■ Task objective ■
Count up the lines below that hold "texte", then give that count by itself.

*** Material for this exercise ***

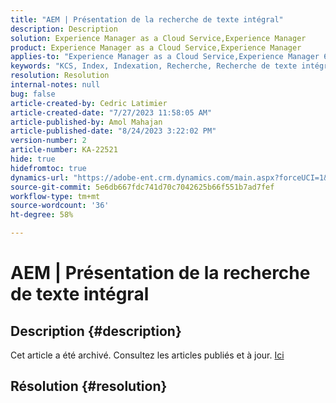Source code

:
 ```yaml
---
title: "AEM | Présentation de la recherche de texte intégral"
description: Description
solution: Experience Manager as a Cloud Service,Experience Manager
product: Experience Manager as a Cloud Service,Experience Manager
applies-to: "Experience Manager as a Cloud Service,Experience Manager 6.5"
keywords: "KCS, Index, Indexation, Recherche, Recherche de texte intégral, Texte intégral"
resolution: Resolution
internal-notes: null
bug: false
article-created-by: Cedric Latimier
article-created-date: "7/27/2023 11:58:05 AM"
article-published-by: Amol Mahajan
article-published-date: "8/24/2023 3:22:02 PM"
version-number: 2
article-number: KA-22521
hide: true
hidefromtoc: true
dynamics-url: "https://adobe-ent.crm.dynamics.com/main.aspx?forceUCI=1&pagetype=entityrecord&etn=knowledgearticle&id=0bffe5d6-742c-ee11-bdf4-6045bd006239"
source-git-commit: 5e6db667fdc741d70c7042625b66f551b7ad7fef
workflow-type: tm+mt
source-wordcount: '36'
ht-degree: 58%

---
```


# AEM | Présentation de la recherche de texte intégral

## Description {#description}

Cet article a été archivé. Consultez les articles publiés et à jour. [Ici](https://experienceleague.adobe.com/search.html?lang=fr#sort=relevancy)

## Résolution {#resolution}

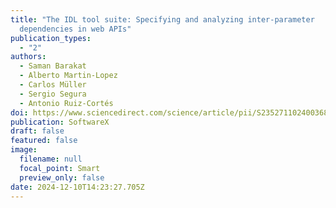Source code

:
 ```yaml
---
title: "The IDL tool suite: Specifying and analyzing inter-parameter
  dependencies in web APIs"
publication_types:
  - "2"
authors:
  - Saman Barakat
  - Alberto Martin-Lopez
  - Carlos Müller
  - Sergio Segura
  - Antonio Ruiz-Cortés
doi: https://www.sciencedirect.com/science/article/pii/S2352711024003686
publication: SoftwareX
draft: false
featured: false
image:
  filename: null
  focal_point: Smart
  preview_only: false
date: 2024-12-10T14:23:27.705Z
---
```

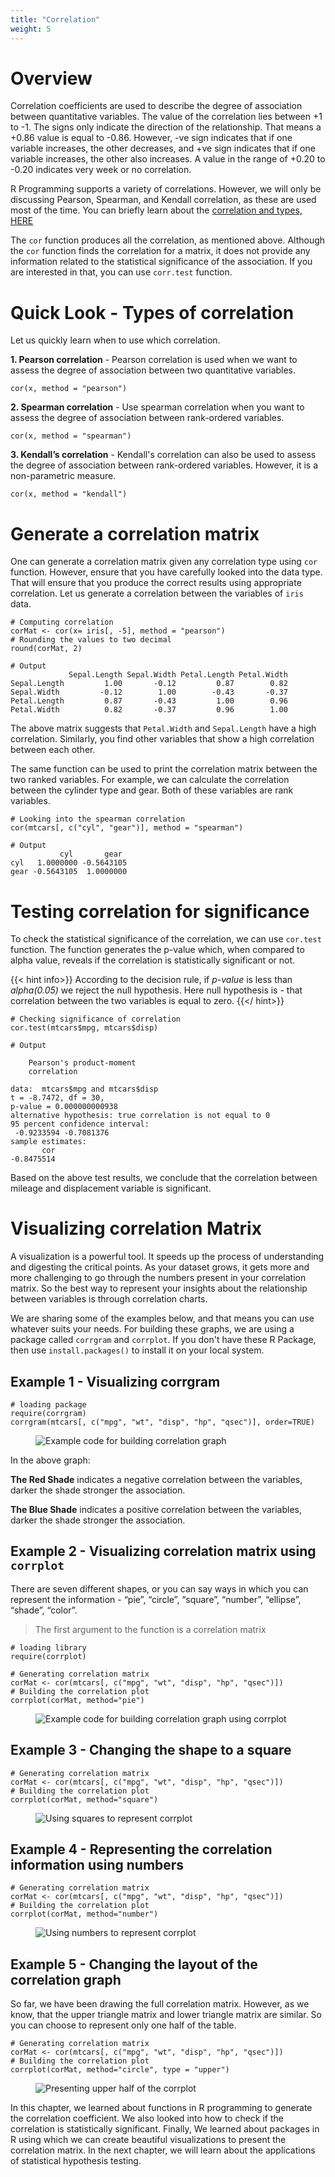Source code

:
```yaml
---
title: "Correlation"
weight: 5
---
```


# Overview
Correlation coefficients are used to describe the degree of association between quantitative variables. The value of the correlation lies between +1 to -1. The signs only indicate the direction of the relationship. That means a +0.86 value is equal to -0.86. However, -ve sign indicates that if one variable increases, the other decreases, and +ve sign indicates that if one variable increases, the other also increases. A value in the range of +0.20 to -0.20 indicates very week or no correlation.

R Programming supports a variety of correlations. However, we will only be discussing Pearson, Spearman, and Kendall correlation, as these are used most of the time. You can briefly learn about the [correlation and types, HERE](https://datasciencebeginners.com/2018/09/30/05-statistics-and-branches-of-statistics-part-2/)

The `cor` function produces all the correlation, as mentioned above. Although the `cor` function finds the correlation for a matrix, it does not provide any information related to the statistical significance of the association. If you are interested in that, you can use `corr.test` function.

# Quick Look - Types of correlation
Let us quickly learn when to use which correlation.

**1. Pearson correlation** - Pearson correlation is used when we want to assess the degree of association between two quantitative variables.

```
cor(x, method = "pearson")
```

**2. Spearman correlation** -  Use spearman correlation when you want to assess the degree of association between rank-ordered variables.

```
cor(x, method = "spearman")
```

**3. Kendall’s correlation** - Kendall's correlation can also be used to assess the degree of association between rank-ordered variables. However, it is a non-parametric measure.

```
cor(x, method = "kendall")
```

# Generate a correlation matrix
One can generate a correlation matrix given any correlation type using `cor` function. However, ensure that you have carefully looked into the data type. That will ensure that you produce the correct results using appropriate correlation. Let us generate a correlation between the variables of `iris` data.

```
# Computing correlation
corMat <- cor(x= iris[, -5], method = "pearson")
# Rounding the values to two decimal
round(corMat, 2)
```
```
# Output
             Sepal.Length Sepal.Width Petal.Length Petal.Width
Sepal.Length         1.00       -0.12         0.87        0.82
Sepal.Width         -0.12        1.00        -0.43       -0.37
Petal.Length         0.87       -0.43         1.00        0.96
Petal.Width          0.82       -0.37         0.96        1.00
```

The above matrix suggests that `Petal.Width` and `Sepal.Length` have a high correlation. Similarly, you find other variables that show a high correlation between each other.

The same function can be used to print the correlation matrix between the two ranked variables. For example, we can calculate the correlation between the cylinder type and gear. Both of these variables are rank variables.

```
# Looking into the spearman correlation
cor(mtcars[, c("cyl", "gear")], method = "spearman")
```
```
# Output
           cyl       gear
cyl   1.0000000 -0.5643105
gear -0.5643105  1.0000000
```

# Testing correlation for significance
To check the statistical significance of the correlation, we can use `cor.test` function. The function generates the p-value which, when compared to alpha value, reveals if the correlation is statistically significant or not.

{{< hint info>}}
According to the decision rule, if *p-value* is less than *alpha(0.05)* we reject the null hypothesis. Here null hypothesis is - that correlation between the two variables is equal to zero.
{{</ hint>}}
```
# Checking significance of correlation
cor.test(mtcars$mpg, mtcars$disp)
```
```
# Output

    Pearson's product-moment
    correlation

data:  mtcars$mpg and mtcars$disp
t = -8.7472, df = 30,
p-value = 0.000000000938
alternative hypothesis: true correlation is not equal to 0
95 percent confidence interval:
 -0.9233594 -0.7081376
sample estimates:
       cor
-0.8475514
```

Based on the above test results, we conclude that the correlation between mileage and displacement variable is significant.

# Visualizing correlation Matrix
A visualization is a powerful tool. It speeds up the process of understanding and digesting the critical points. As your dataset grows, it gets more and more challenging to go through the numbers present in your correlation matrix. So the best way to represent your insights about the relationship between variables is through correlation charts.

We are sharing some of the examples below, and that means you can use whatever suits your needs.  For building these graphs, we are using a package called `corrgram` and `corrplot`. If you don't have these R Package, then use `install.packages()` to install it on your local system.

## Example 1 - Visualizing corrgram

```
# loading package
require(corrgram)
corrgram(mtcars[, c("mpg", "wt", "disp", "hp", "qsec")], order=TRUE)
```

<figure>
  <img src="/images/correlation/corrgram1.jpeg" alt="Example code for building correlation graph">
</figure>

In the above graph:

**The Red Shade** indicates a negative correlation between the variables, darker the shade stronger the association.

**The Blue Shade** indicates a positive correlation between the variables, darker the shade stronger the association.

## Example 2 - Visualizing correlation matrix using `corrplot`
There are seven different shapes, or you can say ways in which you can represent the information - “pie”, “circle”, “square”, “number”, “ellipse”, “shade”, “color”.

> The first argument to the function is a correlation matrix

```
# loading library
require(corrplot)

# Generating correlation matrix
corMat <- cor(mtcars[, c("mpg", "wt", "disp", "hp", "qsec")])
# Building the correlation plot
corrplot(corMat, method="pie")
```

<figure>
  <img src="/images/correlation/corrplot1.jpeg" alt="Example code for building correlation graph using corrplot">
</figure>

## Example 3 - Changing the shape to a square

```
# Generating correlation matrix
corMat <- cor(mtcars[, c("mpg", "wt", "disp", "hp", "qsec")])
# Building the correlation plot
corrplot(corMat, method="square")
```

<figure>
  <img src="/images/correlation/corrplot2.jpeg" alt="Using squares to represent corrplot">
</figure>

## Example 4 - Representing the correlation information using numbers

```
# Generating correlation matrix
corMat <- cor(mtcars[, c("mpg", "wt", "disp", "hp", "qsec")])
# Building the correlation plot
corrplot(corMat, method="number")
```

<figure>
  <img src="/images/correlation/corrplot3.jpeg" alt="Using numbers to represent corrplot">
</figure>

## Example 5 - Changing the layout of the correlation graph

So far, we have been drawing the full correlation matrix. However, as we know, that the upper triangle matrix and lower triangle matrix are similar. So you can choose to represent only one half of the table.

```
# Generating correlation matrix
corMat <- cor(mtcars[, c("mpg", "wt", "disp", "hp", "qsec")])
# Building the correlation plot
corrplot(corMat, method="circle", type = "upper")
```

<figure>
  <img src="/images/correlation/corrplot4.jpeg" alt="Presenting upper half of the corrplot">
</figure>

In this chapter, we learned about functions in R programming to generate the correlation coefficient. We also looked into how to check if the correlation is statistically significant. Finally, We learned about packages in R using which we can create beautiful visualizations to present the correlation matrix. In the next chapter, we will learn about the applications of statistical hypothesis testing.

***

■ Reply to the exercise ■
3